→ **Activity**:
In the records below, find the line that contains "<!-- vim-markdown-toc -->" and the line that contains "- [ ] Implement unit tests", then retype exactly those two lines and every line between them.
Segment Open
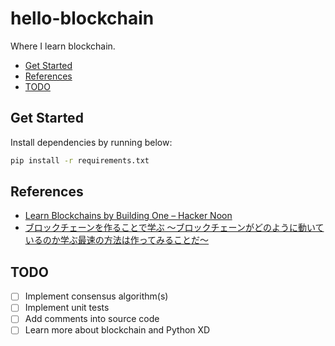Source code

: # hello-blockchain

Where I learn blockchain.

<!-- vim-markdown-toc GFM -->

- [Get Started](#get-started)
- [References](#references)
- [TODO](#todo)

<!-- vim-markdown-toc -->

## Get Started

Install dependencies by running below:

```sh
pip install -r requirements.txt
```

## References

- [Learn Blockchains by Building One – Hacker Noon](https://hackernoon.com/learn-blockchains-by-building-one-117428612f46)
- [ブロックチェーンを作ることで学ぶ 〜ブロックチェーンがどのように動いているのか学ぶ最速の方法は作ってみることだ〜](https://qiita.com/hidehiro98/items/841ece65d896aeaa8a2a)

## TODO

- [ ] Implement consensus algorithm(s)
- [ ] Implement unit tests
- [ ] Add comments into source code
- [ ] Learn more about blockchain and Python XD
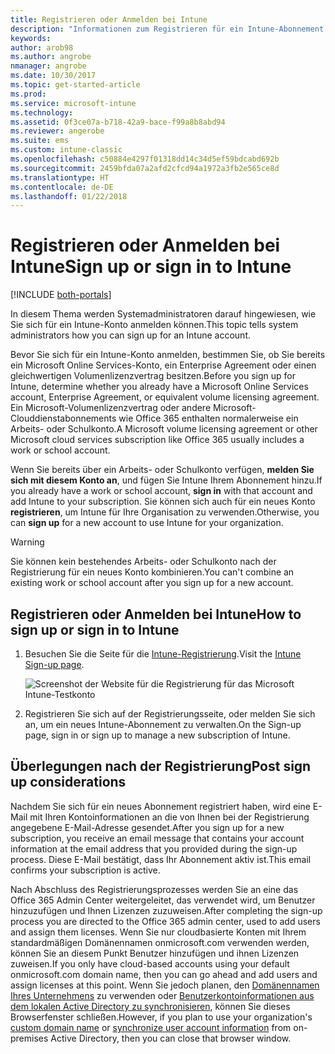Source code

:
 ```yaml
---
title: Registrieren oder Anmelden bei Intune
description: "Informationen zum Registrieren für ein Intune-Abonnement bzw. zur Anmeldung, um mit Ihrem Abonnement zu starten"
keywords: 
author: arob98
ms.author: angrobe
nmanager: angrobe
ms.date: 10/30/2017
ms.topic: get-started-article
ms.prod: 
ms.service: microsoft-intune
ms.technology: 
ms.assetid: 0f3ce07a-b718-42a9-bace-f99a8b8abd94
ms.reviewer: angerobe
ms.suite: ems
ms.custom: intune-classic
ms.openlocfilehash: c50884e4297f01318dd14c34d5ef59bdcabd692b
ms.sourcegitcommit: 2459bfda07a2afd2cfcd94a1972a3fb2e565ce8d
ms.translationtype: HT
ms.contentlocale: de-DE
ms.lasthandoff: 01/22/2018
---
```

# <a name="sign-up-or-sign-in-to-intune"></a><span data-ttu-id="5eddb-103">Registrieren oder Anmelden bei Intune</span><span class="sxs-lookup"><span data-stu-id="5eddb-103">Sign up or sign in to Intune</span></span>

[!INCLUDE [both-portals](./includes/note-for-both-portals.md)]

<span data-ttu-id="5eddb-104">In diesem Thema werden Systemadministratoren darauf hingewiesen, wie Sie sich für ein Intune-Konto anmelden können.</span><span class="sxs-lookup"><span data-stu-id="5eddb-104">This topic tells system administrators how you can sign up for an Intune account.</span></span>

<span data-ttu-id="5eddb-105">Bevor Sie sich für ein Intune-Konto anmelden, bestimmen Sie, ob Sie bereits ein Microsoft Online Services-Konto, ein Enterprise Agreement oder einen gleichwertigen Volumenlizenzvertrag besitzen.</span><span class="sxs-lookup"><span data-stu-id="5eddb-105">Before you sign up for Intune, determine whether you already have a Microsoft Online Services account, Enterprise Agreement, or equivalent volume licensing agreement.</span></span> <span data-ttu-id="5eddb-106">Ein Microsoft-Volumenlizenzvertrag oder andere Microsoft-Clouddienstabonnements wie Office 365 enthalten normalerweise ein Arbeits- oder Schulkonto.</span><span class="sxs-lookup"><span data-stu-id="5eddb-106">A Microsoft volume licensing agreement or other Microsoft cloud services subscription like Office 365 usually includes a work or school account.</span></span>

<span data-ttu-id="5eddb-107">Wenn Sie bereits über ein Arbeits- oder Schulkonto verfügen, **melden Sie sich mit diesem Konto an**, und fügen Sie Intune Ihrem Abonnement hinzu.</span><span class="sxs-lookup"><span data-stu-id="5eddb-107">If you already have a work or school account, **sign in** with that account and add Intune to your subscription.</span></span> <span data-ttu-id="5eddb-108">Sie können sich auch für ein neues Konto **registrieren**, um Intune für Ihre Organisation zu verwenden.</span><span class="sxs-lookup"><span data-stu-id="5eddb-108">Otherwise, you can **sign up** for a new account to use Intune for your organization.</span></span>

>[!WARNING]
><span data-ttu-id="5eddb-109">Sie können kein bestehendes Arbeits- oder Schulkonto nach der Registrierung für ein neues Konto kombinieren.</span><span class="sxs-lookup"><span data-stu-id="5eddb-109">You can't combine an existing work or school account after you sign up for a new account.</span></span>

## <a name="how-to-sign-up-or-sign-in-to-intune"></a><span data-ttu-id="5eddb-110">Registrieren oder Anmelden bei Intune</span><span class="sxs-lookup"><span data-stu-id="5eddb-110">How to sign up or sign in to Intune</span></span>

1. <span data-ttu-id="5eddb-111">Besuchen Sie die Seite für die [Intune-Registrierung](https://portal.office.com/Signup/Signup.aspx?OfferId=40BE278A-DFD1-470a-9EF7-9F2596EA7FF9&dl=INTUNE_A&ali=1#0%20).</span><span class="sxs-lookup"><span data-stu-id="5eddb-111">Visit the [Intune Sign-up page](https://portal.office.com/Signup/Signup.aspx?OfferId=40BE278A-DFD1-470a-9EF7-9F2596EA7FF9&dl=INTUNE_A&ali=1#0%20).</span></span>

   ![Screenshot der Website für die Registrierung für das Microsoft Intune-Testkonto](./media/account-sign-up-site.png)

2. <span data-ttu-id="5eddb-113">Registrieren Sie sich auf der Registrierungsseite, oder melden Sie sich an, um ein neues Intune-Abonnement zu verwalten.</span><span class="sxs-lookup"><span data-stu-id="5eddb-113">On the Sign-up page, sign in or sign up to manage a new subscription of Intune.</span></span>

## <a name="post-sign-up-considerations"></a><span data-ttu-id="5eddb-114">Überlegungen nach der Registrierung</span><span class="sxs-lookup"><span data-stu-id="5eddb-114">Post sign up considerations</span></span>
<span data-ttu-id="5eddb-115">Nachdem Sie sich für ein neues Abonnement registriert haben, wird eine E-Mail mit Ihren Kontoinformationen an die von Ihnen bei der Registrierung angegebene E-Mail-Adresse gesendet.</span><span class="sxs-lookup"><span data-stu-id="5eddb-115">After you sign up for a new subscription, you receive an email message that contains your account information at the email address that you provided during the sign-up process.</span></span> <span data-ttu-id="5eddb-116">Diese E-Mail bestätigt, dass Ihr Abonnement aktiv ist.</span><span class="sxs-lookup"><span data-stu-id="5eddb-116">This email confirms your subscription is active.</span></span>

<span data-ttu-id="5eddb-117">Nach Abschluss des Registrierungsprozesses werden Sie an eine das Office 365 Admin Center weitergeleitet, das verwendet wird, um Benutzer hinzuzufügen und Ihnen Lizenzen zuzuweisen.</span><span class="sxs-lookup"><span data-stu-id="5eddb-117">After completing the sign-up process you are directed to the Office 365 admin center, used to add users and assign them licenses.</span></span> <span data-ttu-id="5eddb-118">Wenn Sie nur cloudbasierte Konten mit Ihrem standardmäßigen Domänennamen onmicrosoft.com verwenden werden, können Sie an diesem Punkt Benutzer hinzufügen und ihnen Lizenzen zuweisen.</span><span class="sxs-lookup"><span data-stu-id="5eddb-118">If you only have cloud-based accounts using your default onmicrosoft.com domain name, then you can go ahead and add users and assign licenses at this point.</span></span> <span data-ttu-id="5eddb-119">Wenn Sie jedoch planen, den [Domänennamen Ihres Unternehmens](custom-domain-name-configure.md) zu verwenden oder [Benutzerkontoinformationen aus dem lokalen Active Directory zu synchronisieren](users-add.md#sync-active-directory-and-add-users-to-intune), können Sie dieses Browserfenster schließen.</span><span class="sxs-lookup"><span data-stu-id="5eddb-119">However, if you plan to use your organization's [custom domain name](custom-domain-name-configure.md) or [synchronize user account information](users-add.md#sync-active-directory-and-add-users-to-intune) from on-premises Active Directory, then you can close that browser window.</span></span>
Segment Closed
Segment Open
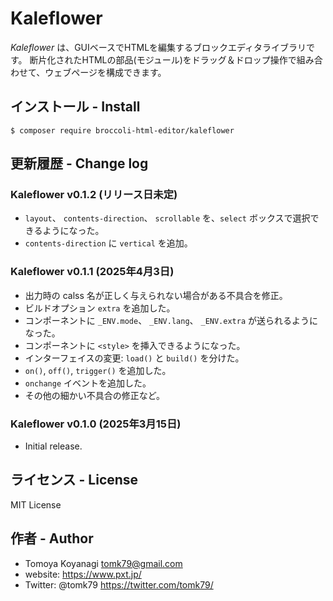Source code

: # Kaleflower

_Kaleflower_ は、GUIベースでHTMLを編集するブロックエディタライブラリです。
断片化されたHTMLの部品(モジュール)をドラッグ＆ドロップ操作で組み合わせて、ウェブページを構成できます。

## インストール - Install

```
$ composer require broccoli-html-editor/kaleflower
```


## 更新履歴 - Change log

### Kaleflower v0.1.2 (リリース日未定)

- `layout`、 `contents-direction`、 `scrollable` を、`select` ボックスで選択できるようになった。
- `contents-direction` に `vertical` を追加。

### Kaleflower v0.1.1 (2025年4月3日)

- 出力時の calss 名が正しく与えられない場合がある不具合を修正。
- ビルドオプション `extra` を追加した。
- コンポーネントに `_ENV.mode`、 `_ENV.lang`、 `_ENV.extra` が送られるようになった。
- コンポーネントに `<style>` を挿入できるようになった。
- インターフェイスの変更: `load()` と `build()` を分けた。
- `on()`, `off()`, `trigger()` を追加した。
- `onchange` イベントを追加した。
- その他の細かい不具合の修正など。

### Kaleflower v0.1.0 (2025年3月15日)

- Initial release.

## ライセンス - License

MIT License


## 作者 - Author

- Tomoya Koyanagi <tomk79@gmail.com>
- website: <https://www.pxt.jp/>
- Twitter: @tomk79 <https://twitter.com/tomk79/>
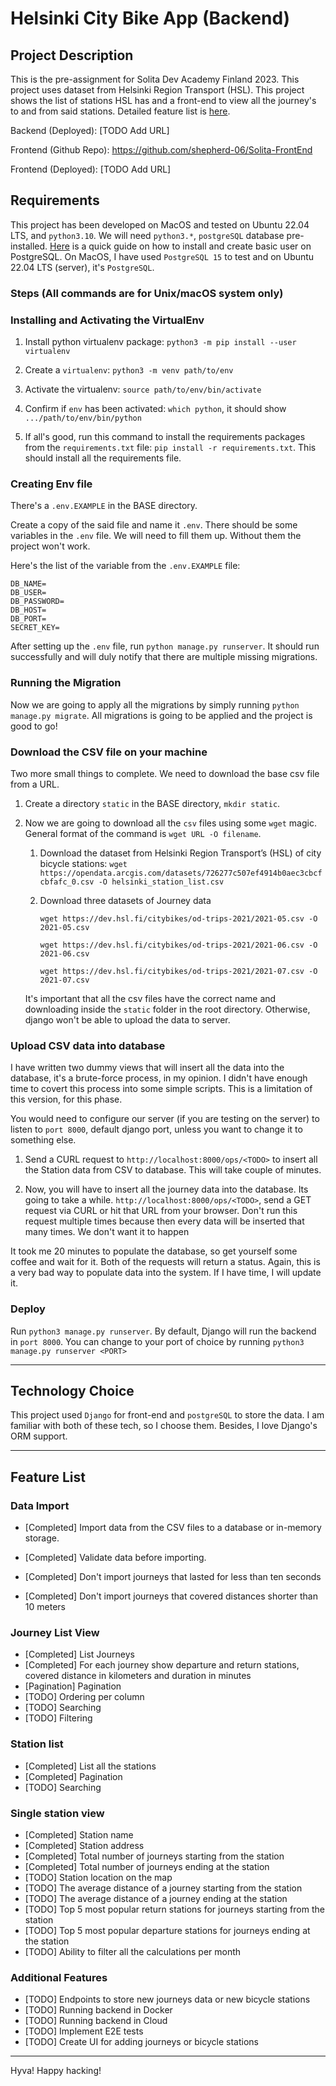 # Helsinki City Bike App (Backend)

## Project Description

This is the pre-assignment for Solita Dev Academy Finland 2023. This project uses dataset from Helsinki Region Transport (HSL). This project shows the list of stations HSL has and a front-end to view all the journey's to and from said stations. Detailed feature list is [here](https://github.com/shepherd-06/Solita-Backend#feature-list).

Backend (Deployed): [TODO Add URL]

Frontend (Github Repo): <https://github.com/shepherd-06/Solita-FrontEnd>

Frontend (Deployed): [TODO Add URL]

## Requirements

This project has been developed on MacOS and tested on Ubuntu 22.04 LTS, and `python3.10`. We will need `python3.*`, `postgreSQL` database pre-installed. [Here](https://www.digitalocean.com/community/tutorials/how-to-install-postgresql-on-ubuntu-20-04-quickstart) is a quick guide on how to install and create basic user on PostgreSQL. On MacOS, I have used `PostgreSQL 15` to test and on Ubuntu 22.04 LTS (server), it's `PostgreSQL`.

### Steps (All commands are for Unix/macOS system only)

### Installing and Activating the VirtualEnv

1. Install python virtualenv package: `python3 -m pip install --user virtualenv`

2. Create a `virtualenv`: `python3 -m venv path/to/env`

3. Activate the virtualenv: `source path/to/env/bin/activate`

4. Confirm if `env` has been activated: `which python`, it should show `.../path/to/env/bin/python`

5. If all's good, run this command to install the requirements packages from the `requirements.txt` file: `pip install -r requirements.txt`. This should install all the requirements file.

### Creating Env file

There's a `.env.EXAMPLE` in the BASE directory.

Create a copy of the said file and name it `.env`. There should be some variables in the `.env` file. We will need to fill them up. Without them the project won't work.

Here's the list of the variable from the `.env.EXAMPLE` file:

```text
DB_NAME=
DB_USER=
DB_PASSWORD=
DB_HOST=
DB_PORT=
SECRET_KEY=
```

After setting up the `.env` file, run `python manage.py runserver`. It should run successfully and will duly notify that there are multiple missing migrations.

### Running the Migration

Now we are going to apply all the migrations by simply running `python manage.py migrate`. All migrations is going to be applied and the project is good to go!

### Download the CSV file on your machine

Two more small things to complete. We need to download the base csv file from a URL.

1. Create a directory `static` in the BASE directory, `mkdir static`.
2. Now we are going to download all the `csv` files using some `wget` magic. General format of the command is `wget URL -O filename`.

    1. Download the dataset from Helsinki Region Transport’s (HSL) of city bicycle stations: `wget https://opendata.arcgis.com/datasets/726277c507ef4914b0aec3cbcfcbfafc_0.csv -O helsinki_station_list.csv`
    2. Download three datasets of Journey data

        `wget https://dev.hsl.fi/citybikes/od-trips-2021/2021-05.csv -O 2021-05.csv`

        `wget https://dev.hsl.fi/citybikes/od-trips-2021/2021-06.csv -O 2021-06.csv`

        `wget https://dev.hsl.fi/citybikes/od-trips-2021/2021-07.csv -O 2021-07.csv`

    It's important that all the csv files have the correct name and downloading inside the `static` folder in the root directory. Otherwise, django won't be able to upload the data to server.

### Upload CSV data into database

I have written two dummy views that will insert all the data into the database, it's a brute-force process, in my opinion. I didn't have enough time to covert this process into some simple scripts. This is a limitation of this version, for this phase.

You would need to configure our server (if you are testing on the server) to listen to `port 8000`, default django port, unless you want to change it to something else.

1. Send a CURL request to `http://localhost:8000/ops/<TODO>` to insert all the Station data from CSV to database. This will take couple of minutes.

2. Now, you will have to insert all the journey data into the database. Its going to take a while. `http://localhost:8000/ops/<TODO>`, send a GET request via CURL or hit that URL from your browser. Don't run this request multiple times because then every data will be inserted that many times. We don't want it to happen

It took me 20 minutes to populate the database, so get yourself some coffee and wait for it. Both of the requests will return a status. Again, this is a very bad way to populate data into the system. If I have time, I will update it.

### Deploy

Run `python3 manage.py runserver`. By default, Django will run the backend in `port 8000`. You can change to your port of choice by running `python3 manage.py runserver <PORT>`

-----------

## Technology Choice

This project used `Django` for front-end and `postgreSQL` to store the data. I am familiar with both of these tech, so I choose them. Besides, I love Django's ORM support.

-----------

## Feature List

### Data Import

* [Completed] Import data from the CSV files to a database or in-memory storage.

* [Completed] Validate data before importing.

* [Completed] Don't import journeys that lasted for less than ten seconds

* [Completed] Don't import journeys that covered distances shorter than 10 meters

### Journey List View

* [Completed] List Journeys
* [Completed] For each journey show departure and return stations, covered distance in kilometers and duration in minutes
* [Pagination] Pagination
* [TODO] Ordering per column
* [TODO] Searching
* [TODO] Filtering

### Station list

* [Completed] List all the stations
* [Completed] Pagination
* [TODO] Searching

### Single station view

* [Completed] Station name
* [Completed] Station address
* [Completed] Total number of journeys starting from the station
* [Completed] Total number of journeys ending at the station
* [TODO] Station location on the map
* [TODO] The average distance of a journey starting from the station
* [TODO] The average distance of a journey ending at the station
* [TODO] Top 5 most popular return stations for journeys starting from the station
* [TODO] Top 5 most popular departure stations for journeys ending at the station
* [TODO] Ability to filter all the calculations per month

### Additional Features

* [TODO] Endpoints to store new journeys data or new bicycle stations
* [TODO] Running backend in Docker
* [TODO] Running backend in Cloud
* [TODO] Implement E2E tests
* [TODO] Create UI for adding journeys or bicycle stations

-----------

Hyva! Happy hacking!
Segment Closed
→ **Answer section**:
<!-- vim-markdown-toc -->

## Get Started

Install dependencies by running below:

```sh
pip install -r requirements.txt
```

## References

- [Learn Blockchains by Building One – Hacker Noon](https://hackernoon.com/learn-blockchains-by-building-one-117428612f46)
- [ブロックチェーンを作ることで学ぶ 〜ブロックチェーンがどのように動いているのか学ぶ最速の方法は作ってみることだ〜](https://qiita.com/hidehiro98/items/841ece65d896aeaa8a2a)

## TODO

- [ ] Implement consensus algorithm(s)
- [ ] Implement unit tests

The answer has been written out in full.